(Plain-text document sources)
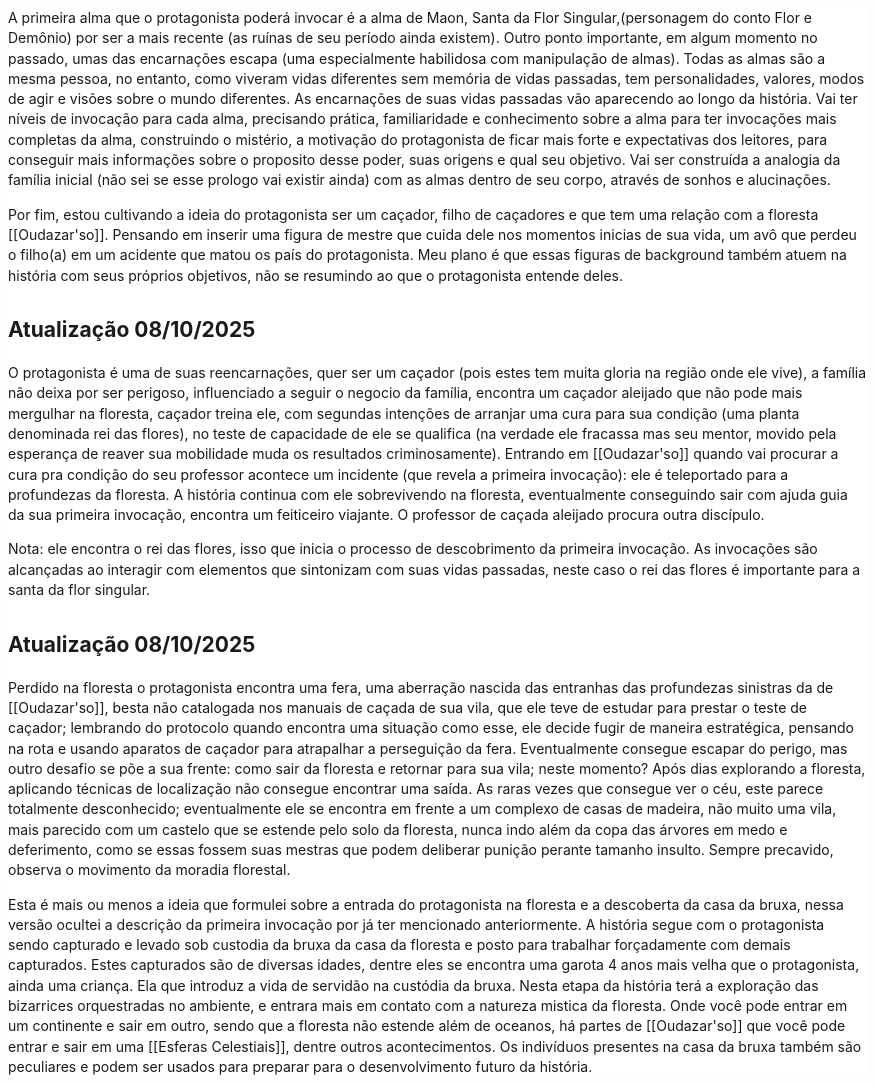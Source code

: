 A primeira alma que o protagonista poderá invocar é a alma de Maon, Santa da Flor Singular,(personagem do conto Flor e Demônio) por ser a mais recente (as ruínas de seu período ainda existem). Outro ponto importante, em algum momento no passado, umas das encarnações escapa (uma especialmente habilidosa com manipulação de almas). Todas as almas são a mesma pessoa, no entanto, como viveram vidas diferentes sem memória de vidas passadas, tem personalidades, valores, modos de agir e visões sobre o mundo diferentes. As encarnações de suas vidas passadas vão aparecendo ao longo da história. Vai ter níveis de invocação para cada alma, precisando prática, familiaridade e conhecimento sobre a alma para ter invocações mais completas da alma, construindo o mistério, a motivação do protagonista de ficar mais forte e expectativas dos leitores, para conseguir mais informações sobre o proposito desse poder, suas origens e qual seu objetivo. Vai ser construída a analogia da família inicial (não sei se esse prologo vai existir ainda) com as almas dentro de seu corpo, através de sonhos e alucinações.

Por fim, estou cultivando a ideia do protagonista ser um caçador, filho de caçadores e que tem uma relação com a floresta [[Oudazar'so]]. Pensando em inserir uma figura de mestre que cuida dele nos momentos inicias de sua vida, um avô que perdeu o filho(a) em um acidente que matou os país do protagonista. Meu plano é que essas figuras de background também atuem na história com seus próprios objetivos, não se resumindo ao que o protagonista entende deles.

## Atualização 08/10/2025

O protagonista é uma de suas reencarnações, quer ser um caçador (pois estes tem muita gloria na região onde ele vive), a família não deixa por ser perigoso, influenciado a seguir o negocio da família, encontra um caçador aleijado que não pode mais mergulhar na floresta, caçador treina ele, com segundas intenções de arranjar uma cura para sua condição (uma planta denominada rei das flores), no teste de capacidade de ele se qualifica (na verdade ele fracassa mas seu mentor, movido pela esperança de reaver sua mobilidade muda os resultados criminosamente). Entrando em [[Oudazar'so]] quando vai procurar a cura pra condição do seu professor acontece um incidente (que revela a primeira invocação): ele é teleportado para a profundezas da floresta. A história continua com ele sobrevivendo na floresta, eventualmente conseguindo sair com ajuda guia da sua primeira invocação, encontra um feiticeiro viajante. O professor de caçada aleijado procura outra discípulo.

Nota: ele encontra o rei das flores, isso que inicia o processo de descobrimento da primeira invocação. As invocações são alcançadas ao interagir com elementos que sintonizam com suas vidas passadas, neste caso o rei das flores é importante para a santa da flor singular.

## Atualização 08/10/2025

Perdido na floresta o protagonista encontra uma fera, uma aberração nascida das entranhas das profundezas sinistras da de [[Oudazar'so]], besta não catalogada nos manuais de caçada de sua vila, que ele teve de estudar para prestar o teste de caçador; lembrando do protocolo quando encontra uma situação como esse, ele decide fugir de maneira estratégica, pensando na rota e usando aparatos de caçador para atrapalhar a perseguição da fera. Eventualmente consegue escapar do perigo, mas outro desafio se põe a sua frente: como sair da floresta e retornar para sua vila; neste momento? Após dias explorando a floresta, aplicando técnicas de localização não consegue encontrar uma saída. As raras vezes que consegue ver o céu, este parece totalmente desconhecido; eventualmente ele se encontra em frente a um complexo de casas de madeira, não muito uma vila, mais parecido com um castelo que se estende pelo solo da floresta, nunca indo além da copa das árvores em medo e deferimento, como se essas fossem suas mestras que podem deliberar punição perante tamanho insulto. Sempre precavido, observa o movimento da moradia florestal.

Esta é mais ou menos a ideia que formulei sobre a entrada do protagonista na floresta e a descoberta da casa da bruxa, nessa versão ocultei a descrição da primeira invocação por já ter mencionado anteriormente. A história segue com o protagonista sendo capturado e levado sob custodia da bruxa da casa da floresta e posto para trabalhar forçadamente com demais capturados. Estes capturados são de diversas idades, dentre eles se encontra uma garota 4 anos mais velha que o protagonista, ainda uma criança. Ela que introduz a vida de servidão na custódia da bruxa. Nesta etapa da história terá a exploração das bizarrices orquestradas no ambiente, e entrara mais em contato com a natureza mistica da floresta. Onde você pode entrar em um continente e sair em outro, sendo que a floresta não estende além de oceanos, há partes de [[Oudazar'so]] que você pode entrar e sair em uma [[Esferas Celestiais]], dentre outros acontecimentos. Os indivíduos presentes na casa da bruxa também são peculiares e podem ser usados para preparar para o desenvolvimento futuro da história.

## TASK
Please give the entries again word for word, without any pictures.

## WRITTEN ANSWER
Source code

: A primeira alma que o protagonista poderá invocar é a alma de Maon, Santa da Flor Singular,(personagem do conto Flor e Demônio) por ser a mais recente (as ruínas de seu período ainda existem). Outro ponto importante, em algum momento no passado, umas das encarnações escapa (uma especialmente habilidosa com manipulação de almas). Todas as almas são a mesma pessoa, no entanto, como viveram vidas diferentes sem memória de vidas passadas, tem personalidades, valores, modos de agir e visões sobre o mundo diferentes. As encarnações de suas vidas passadas vão aparecendo ao longo da história. Vai ter níveis de invocação para cada alma, precisando prática, familiaridade e conhecimento sobre a alma para ter invocações mais completas da alma, construindo o mistério, a motivação do protagonista de ficar mais forte e expectativas dos leitores, para conseguir mais informações sobre o proposito desse poder, suas origens e qual seu objetivo. Vai ser construída a analogia da família inicial (não sei se esse prologo vai existir ainda) com as almas dentro de seu corpo, através de sonhos e alucinações.

Por fim, estou cultivando a ideia do protagonista ser um caçador, filho de caçadores e que tem uma relação com a floresta [[Oudazar'so]]. Pensando em inserir uma figura de mestre que cuida dele nos momentos inicias de sua vida, um avô que perdeu o filho(a) em um acidente que matou os país do protagonista. Meu plano é que essas figuras de background também atuem na história com seus próprios objetivos, não se resumindo ao que o protagonista entende deles.

## Atualização 08/10/2025

O protagonista é uma de suas reencarnações, quer ser um caçador (pois estes tem muita gloria na região onde ele vive), a família não deixa por ser perigoso, influenciado a seguir o negocio da família, encontra um caçador aleijado que não pode mais mergulhar na floresta, caçador treina ele, com segundas intenções de arranjar uma cura para sua condição (uma planta denominada rei das flores), no teste de capacidade de ele se qualifica (na verdade ele fracassa mas seu mentor, movido pela esperança de reaver sua mobilidade muda os resultados criminosamente). Entrando em [[Oudazar'so]] quando vai procurar a cura pra condição do seu professor acontece um incidente (que revela a primeira invocação): ele é teleportado para a profundezas da floresta. A história continua com ele sobrevivendo na floresta, eventualmente conseguindo sair com ajuda guia da sua primeira invocação, encontra um feiticeiro viajante. O professor de caçada aleijado procura outra discípulo.

Nota: ele encontra o rei das flores, isso que inicia o processo de descobrimento da primeira invocação. As invocações são alcançadas ao interagir com elementos que sintonizam com suas vidas passadas, neste caso o rei das flores é importante para a santa da flor singular.

## Atualização 08/10/2025

Perdido na floresta o protagonista encontra uma fera, uma aberração nascida das entranhas das profundezas sinistras da de [[Oudazar'so]], besta não catalogada nos manuais de caçada de sua vila, que ele teve de estudar para prestar o teste de caçador; lembrando do protocolo quando encontra uma situação como esse, ele decide fugir de maneira estratégica, pensando na rota e usando aparatos de caçador para atrapalhar a perseguição da fera. Eventualmente consegue escapar do perigo, mas outro desafio se põe a sua frente: como sair da floresta e retornar para sua vila; neste momento? Após dias explorando a floresta, aplicando técnicas de localização não consegue encontrar uma saída. As raras vezes que consegue ver o céu, este parece totalmente desconhecido; eventualmente ele se encontra em frente a um complexo de casas de madeira, não muito uma vila, mais parecido com um castelo que se estende pelo solo da floresta, nunca indo além da copa das árvores em medo e deferimento, como se essas fossem suas mestras que podem deliberar punição perante tamanho insulto. Sempre precavido, observa o movimento da moradia florestal.

Esta é mais ou menos a ideia que formulei sobre a entrada do protagonista na floresta e a descoberta da casa da bruxa, nessa versão ocultei a descrição da primeira invocação por já ter mencionado anteriormente. A história segue com o protagonista sendo capturado e levado sob custodia da bruxa da casa da floresta e posto para trabalhar forçadamente com demais capturados. Estes capturados são de diversas idades, dentre eles se encontra uma garota 4 anos mais velha que o protagonista, ainda uma criança. Ela que introduz a vida de servidão na custódia da bruxa. Nesta etapa da história terá a exploração das bizarrices orquestradas no ambiente, e entrara mais em contato com a natureza mistica da floresta. Onde você pode entrar em um continente e sair em outro, sendo que a floresta não estende além de oceanos, há partes de [[Oudazar'so]] que você pode entrar e sair em uma [[Esferas Celestiais]], dentre outros acontecimentos. Os indivíduos presentes na casa da bruxa também são peculiares e podem ser usados para preparar para o desenvolvimento futuro da história.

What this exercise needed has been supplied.